US experimental indie-electronic solo artist The Ceiling Stares makes a sound which is not quite like anything you have ever heard. His new single 'Mouthbreather' blends elements of varying genres: Kraftwerk-esque synth lines, vocals that could have come straight out of a Talk Heads track, a bass line that's dripping with funk and soul influence, all kept within a bubble of his own strikingly unique sound. This originality really intrigued us at FLEX so we had to find out more... We caught up with The Ceiling Stares to talk about the new single, the upcoming album and to find out more about where this amazing sound comes from:

  1. Tell us more about what Mouthbreather is about... To be called a mouth breather is an insult. Isn't that odd that there's an insult based on the method in which some swap oxygen for carbon dioxide? The most basic, involuntary and essential function to staying alive can be manipulated into an insult. It illustrates the extent in which people go to debase others. With that as a framework, I just created a mouth breathing character who happens to run into celebrities. I did run into Crispin Glover, two different times, once at the Fairfax Erewhon and once at the Echo Park Lassens. We must be comically linked by high end grocery stores. What you take out of that narrative is up to you.

  2. There are some brilliant sounds on Mouthbreather, what gear did you use when recording the track? Any vintage synths or drum machines? Glad you like the sounds! Most of what you hear are a Prophet-6 and a Subphatty. Not vintage but definitely wonderful instruments. I augmented those sounds with some virtual Juno-60. The drum is a Logic loop, 80s pop or something generic like that. It reminds me of a second wave NYC hip hop sample, maybe Gang Starr, EPMD or something along those lines.

  3. What can we expect from the upcoming album ‘Natural Flavours’? Expect more songs that get you nodding your head and tapping your feet. It really boils down to this moment in time, where we're wondering if we are on a slow roll to catastrophe, be it climate change, authoritarianism, white supremacy, economic collapse... whatever. If it's going to happen, I want to make sure we have an appropriate soundtrack.

  4. What’s been the highlight of your career so far?
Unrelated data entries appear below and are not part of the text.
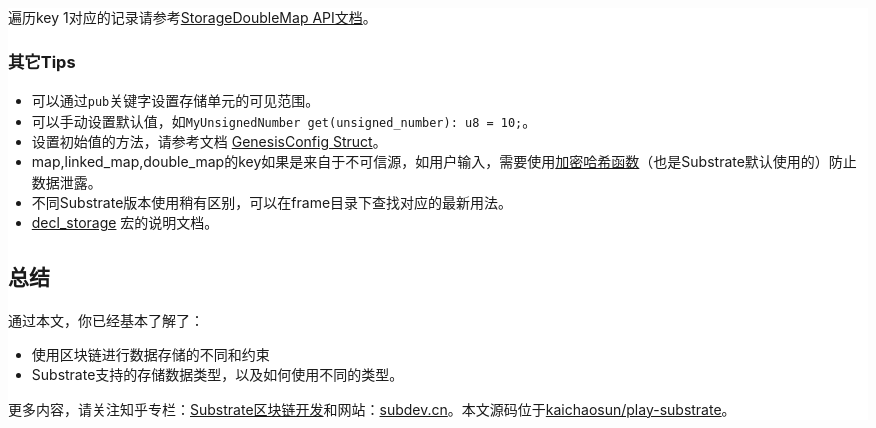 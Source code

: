 遍历key 1对应的记录请参考[StorageDoubleMap API文档](https://substrate.dev/rustdocs/master/frame_support/storage/trait.StorageDoubleMap.html#tymethod.iter_prefix)。

### 其它Tips

* 可以通过`pub`关键字设置存储单元的可见范围。
* 可以手动设置默认值，如`MyUnsignedNumber get(unsigned_number): u8 = 10;`。
* 设置初始值的方法，请参考文档 [GenesisConfig Struct](https://substrate.dev/docs/en/1.0/runtime/types/genesisconfig-struct)。
* map,linked_map,double_map的key如果是来自于不可信源，如用户输入，需要使用[加密哈希函数](https://en.wikipedia.org/wiki/Cryptographic_hash_function)（也是Substrate默认使用的）防止数据泄露。
* 不同Substrate版本使用稍有区别，可以在frame目录下查找对应的最新用法。
* [decl_storage](https://substrate.dev/rustdocs/master/frame_support_procedural/macro.decl_storage.html) 宏的说明文档。

  

## 总结

通过本文，你已经基本了解了：

* 使用区块链进行数据存储的不同和约束
* Substrate支持的存储数据类型，以及如何使用不同的类型。

更多内容，请关注知乎专栏：[Substrate区块链开发](https://zhuanlan.zhihu.com/substrate)和网站：[subdev.cn](https://zhuanlan.zhihu.com/substrate)。本文源码位于[kaichaosun/play-substrate](https://github.com/kaichaosun/play-substrate)。



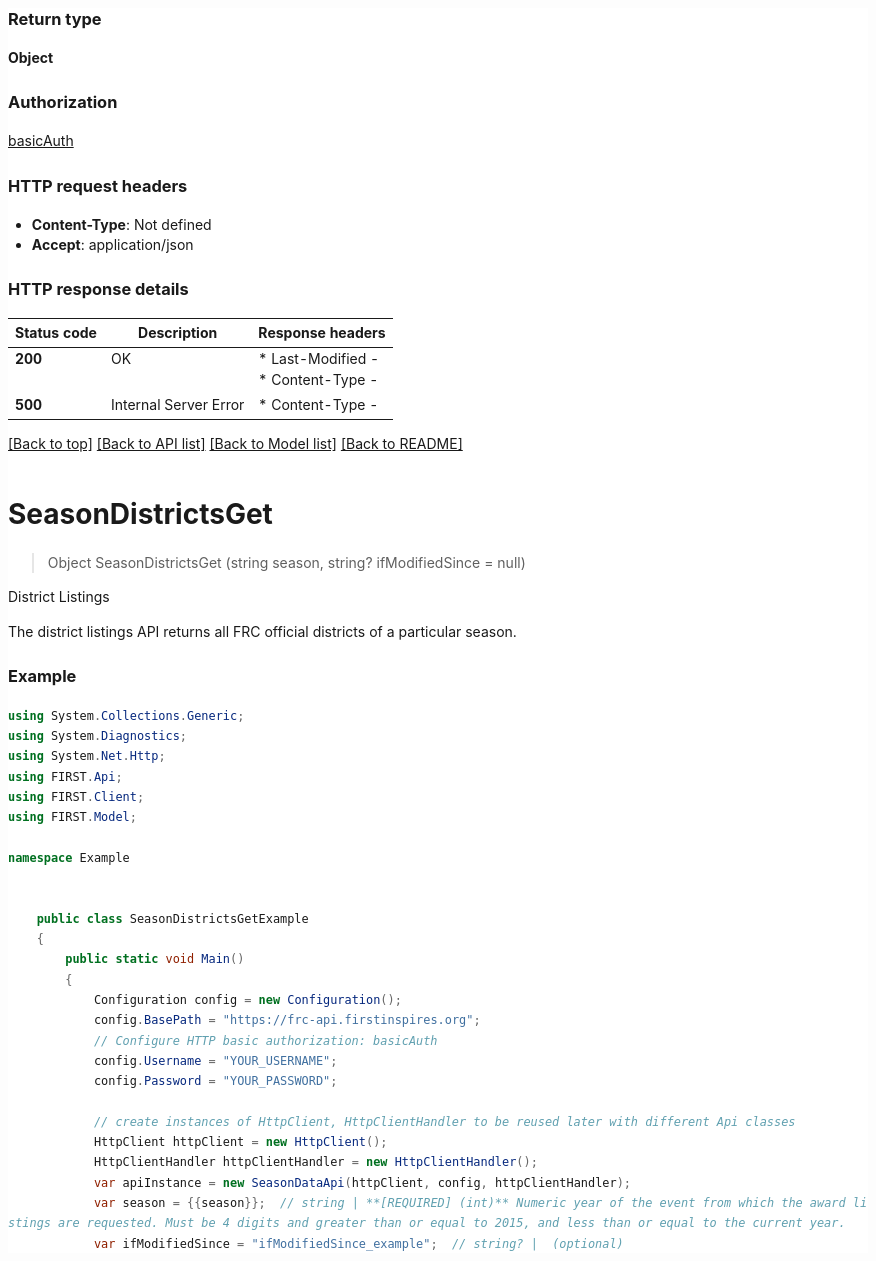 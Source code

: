 ### Return type

**Object**

### Authorization

[basicAuth](../README.md#basicAuth)

### HTTP request headers

 - **Content-Type**: Not defined
 - **Accept**: application/json


### HTTP response details
| Status code | Description | Response headers |
|-------------|-------------|------------------|
| **200** | OK |  * Last-Modified -  <br>  * Content-Type -  <br>  |
| **500** | Internal Server Error |  * Content-Type -  <br>  |

[[Back to top]](#) [[Back to API list]](../../README.md#documentation-for-api-endpoints) [[Back to Model list]](../../README.md#documentation-for-models) [[Back to README]](../../README.md)

<a id="seasondistrictsget"></a>
# **SeasonDistrictsGet**
> Object SeasonDistrictsGet (string season, string? ifModifiedSince = null)

District Listings

The district listings API returns all FRC official districts of a particular season.

### Example
```csharp
using System.Collections.Generic;
using System.Diagnostics;
using System.Net.Http;
using FIRST.Api;
using FIRST.Client;
using FIRST.Model;

namespace Example


    public class SeasonDistrictsGetExample
    {
        public static void Main()
        {
            Configuration config = new Configuration();
            config.BasePath = "https://frc-api.firstinspires.org";
            // Configure HTTP basic authorization: basicAuth
            config.Username = "YOUR_USERNAME";
            config.Password = "YOUR_PASSWORD";

            // create instances of HttpClient, HttpClientHandler to be reused later with different Api classes
            HttpClient httpClient = new HttpClient();
            HttpClientHandler httpClientHandler = new HttpClientHandler();
            var apiInstance = new SeasonDataApi(httpClient, config, httpClientHandler);
            var season = {{season}};  // string | **[REQUIRED] (int)** Numeric year of the event from which the award listings are requested. Must be 4 digits and greater than or equal to 2015, and less than or equal to the current year.
            var ifModifiedSince = "ifModifiedSince_example";  // string? |  (optional) 

``` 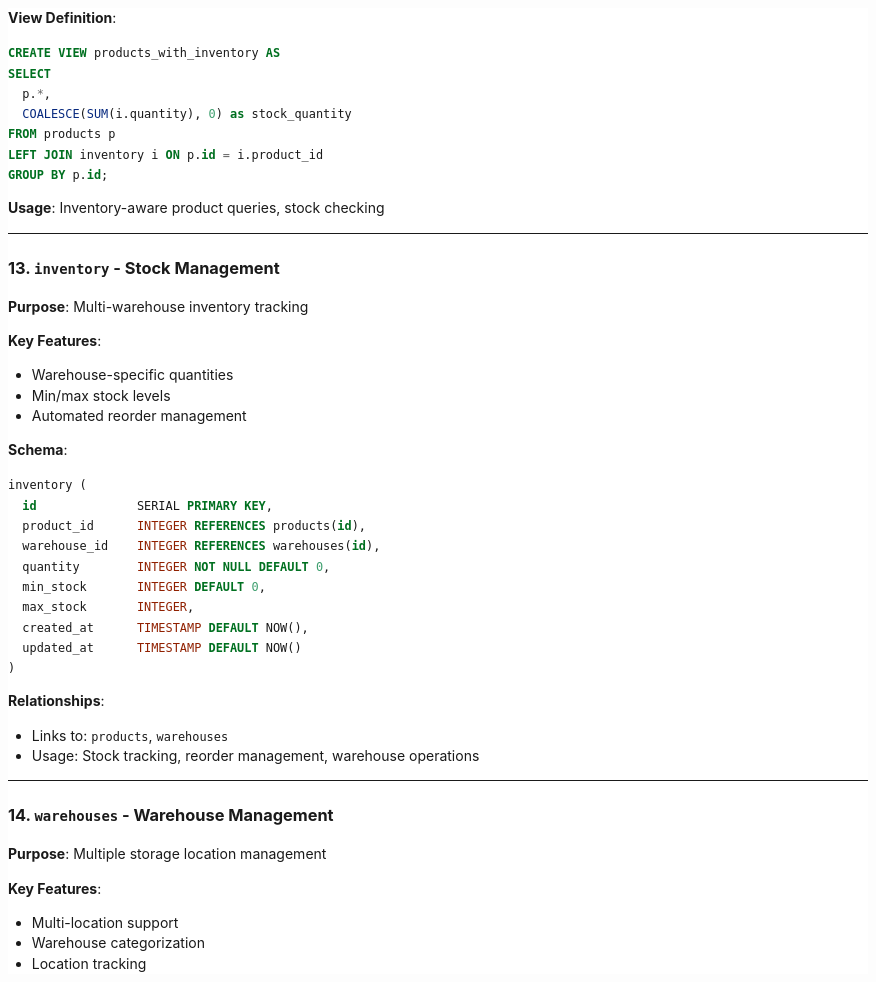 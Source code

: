 **View Definition**:

```sql
CREATE VIEW products_with_inventory AS
SELECT
  p.*,
  COALESCE(SUM(i.quantity), 0) as stock_quantity
FROM products p
LEFT JOIN inventory i ON p.id = i.product_id
GROUP BY p.id;
```

**Usage**: Inventory-aware product queries, stock checking

---

### 13. `inventory` - Stock Management

**Purpose**: Multi-warehouse inventory tracking

**Key Features**:

- Warehouse-specific quantities
- Min/max stock levels
- Automated reorder management

**Schema**:

```sql
inventory (
  id              SERIAL PRIMARY KEY,
  product_id      INTEGER REFERENCES products(id),
  warehouse_id    INTEGER REFERENCES warehouses(id),
  quantity        INTEGER NOT NULL DEFAULT 0,
  min_stock       INTEGER DEFAULT 0,
  max_stock       INTEGER,
  created_at      TIMESTAMP DEFAULT NOW(),
  updated_at      TIMESTAMP DEFAULT NOW()
)
```

**Relationships**:

- Links to: `products`, `warehouses`
- Usage: Stock tracking, reorder management, warehouse operations

---

### 14. `warehouses` - Warehouse Management

**Purpose**: Multiple storage location management

**Key Features**:

- Multi-location support
- Warehouse categorization
- Location tracking
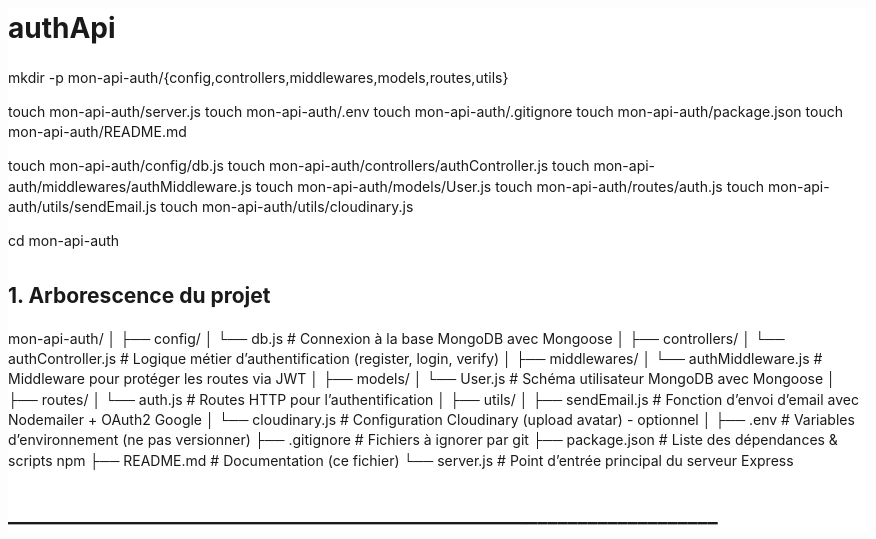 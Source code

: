 # authApi
mkdir -p mon-api-auth/{config,controllers,middlewares,models,routes,utils}

touch mon-api-auth/server.js
touch mon-api-auth/.env
touch mon-api-auth/.gitignore
touch mon-api-auth/package.json
touch mon-api-auth/README.md

touch mon-api-auth/config/db.js
touch mon-api-auth/controllers/authController.js
touch mon-api-auth/middlewares/authMiddleware.js
touch mon-api-auth/models/User.js
touch mon-api-auth/routes/auth.js
touch mon-api-auth/utils/sendEmail.js
touch mon-api-auth/utils/cloudinary.js

cd mon-api-auth


##    1. Arborescence du projet                 ##
mon-api-auth/
│
├── config/
│   └── db.js                 # Connexion à la base MongoDB avec Mongoose
│
├── controllers/
│   └── authController.js     # Logique métier d’authentification (register, login, verify)
│
├── middlewares/
│   └── authMiddleware.js     # Middleware pour protéger les routes via JWT
│
├── models/
│   └── User.js               # Schéma utilisateur MongoDB avec Mongoose
│
├── routes/
│   └── auth.js               # Routes HTTP pour l’authentification
│
├── utils/
│   ├── sendEmail.js          # Fonction d’envoi d’email avec Nodemailer + OAuth2 Google
│   └── cloudinary.js         # Configuration Cloudinary (upload avatar) - optionnel
│
├── .env                      # Variables d’environnement (ne pas versionner)
├── .gitignore                # Fichiers à ignorer par git
├── package.json              # Liste des dépendances & scripts npm
├── README.md                 # Documentation (ce fichier)
└── server.js                 # Point d’entrée principal du serveur Express

## _______________________________________________________________________ ##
Most of my career has been lowlights, and I'm really proud of that. I don't think I would know what to do with a highlight. I don't even know if I could identify a highlight. Maybe my lowlights are my highlights? Regardless, like I said... very proud.

  5. Who would you say are your biggest musical influences and why? Brian Eno. The dude has floated through genres, stamping each with genius. His collabs are all amazing, with the Byrne collab Everything That Happens Will Happen Today being one of my favs. He also seems to be a practitioner as opposed to an "artiste", more blue collar creator than white collar magician as well as a person that appreciates his position in life- the stories of him surrounded by women back stage post Roxy gigs, while brooding Ferry sat solo in the corner, reflected a man that knew how to be a rock star.

  6. As well as the album, what else have you got planned for the next year? I'll continue to release scrappy synth pop albums, possibly 2 next year and hit the road to support them. I'm also collaborating with a great friend, Gunpowder Curls, on a duet laden album heavily influenced by those sensational Lee Hazelwood/Nancy Sinatra albums...60's country pop. Finally, I'm re-scoring Back to the Future. Stay tuned.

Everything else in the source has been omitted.